11 October 2019

The Guardian: Brexit’s legacy for England will be politics as sectarian as Northern Ireland’s

To understand that this possible Ulsterisation of British politics is a genuinely serious prospect, step back a bit and consider the way that electoral behaviour has been evolving in Britain. Ever since 1964, political scientists, mainly based at Nuffield College, Oxford, have worked on the British Election Study (BES). For more than half a century they have tracked the decline of the old industrial-based two-party system in which general elections were fought between the Conservatives and Labour, who battled for the floating voters in the middle ground across the land.
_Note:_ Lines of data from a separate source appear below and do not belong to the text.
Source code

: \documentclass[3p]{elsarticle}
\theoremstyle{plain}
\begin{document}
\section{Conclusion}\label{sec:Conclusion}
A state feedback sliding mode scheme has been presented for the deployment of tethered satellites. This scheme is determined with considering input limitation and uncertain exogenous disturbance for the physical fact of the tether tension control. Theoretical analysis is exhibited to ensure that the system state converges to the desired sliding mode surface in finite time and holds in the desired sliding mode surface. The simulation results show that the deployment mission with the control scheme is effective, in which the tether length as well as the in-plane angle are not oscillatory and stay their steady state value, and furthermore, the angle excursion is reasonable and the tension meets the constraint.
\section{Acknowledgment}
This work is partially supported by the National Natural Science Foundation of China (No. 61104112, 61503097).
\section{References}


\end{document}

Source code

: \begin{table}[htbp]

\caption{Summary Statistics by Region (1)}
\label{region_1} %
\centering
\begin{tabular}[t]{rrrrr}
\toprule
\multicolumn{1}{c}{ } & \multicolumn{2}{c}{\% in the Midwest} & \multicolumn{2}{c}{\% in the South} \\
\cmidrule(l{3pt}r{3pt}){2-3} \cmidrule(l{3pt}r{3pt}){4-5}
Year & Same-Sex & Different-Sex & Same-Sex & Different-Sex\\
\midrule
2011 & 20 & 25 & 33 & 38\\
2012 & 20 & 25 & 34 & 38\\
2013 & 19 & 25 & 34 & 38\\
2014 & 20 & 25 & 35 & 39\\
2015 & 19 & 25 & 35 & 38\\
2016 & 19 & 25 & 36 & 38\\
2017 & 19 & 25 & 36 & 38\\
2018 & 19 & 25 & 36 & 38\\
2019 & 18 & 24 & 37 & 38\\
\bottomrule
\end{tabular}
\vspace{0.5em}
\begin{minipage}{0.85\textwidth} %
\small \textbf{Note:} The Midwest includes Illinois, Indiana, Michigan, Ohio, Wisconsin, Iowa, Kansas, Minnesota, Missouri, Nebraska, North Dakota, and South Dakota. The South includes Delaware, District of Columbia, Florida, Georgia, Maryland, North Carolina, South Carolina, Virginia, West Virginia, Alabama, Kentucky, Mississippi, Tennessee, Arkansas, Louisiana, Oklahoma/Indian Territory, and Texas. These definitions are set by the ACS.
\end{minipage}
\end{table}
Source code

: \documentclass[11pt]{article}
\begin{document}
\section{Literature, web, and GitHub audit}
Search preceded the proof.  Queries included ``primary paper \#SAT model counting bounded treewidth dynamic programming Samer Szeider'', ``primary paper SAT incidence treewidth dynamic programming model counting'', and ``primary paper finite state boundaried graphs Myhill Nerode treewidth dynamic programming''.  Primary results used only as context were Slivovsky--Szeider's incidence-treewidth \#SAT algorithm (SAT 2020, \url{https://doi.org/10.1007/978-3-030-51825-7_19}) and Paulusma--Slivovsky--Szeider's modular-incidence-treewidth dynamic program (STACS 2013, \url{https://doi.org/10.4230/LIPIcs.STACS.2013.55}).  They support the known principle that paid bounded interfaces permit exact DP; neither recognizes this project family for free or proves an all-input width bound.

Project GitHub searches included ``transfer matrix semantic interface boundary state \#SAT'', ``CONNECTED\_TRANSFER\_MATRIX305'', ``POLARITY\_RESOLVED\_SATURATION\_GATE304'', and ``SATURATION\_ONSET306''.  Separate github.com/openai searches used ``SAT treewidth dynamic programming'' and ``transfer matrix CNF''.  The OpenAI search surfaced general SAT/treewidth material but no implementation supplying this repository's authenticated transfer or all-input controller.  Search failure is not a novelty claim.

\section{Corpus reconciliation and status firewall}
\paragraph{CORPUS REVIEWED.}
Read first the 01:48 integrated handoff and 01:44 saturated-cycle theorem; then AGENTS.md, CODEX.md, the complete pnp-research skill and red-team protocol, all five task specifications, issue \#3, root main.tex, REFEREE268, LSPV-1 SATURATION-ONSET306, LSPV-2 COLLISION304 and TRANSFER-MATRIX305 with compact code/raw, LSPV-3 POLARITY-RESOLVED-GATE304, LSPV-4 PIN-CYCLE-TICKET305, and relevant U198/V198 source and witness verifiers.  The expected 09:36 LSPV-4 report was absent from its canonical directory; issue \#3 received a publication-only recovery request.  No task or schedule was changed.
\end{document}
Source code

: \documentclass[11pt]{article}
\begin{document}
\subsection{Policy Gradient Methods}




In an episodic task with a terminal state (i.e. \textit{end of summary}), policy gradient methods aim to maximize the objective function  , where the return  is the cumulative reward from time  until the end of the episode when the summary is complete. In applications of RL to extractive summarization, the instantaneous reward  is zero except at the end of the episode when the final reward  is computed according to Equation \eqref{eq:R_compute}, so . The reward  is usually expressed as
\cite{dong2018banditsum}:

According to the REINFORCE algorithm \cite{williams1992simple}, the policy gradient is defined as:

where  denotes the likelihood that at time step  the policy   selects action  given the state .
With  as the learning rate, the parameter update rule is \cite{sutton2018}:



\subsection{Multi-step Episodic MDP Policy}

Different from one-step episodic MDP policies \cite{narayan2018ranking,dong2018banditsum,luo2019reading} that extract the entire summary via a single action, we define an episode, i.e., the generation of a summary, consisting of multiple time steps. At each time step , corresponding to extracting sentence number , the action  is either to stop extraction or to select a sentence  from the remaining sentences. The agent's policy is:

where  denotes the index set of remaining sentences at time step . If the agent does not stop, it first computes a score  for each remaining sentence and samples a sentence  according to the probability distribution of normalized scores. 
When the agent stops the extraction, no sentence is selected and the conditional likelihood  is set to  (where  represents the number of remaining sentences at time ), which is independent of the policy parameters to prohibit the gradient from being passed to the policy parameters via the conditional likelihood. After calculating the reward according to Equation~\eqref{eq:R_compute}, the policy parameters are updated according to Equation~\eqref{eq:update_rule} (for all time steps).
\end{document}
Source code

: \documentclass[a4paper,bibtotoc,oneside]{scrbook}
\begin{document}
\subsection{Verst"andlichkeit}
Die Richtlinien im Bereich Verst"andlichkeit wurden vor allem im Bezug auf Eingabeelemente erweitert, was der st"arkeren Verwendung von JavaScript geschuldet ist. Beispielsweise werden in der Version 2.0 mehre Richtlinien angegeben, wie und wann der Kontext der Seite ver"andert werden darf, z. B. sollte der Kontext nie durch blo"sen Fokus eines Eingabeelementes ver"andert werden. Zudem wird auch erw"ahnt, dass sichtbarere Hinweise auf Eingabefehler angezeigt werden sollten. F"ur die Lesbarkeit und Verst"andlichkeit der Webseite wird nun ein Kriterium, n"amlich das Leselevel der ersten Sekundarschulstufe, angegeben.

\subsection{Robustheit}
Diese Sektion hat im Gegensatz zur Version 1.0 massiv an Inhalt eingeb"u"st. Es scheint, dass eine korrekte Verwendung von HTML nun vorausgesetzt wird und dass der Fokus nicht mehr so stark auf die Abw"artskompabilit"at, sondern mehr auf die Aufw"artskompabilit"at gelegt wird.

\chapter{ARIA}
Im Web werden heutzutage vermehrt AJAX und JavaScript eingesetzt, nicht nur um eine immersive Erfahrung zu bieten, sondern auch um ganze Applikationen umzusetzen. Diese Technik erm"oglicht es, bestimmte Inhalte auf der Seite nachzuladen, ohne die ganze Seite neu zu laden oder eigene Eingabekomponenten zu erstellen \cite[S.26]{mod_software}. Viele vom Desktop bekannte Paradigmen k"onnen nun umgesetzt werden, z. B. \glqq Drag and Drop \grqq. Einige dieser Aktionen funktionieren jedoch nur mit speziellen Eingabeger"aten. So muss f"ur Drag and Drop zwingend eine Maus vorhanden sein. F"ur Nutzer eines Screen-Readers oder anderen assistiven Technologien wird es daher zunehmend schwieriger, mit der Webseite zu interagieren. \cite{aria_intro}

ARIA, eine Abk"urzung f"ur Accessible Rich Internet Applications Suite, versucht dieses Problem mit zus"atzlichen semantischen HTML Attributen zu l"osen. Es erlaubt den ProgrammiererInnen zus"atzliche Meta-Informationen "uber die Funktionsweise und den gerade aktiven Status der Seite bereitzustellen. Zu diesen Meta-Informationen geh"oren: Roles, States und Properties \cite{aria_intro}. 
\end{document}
Today’s electoral politics are fundamentally different. A long-term trend of dealignment from the two big parties means that voters are no longer loyal battalions of partisans. Millions of individual voters are now happy to switch between an increasing array of parties. In 2015, 43% of them voted for a different party from the one they had supported in 2010. In 2017, 33% switched from their 2015 vote. In 2019, a similar kaleidoscopic change seems certain. Tellingly, a BES study of these two recent elections, due for publication in December, will be titled Electoral Shocks: the Volatile Voter in a Turbulent World. [...]

Northern Ireland’s divides are rooted in centuries of religious divide. The Brexit divide in Britain is far more recent. But it is rooted in identities and anger, too. If Brexit does become the defining issue in mid-21st-century British politics, the hope of a country coming back together could be as fragile as the dream of Irish peace now is, and just as fraught.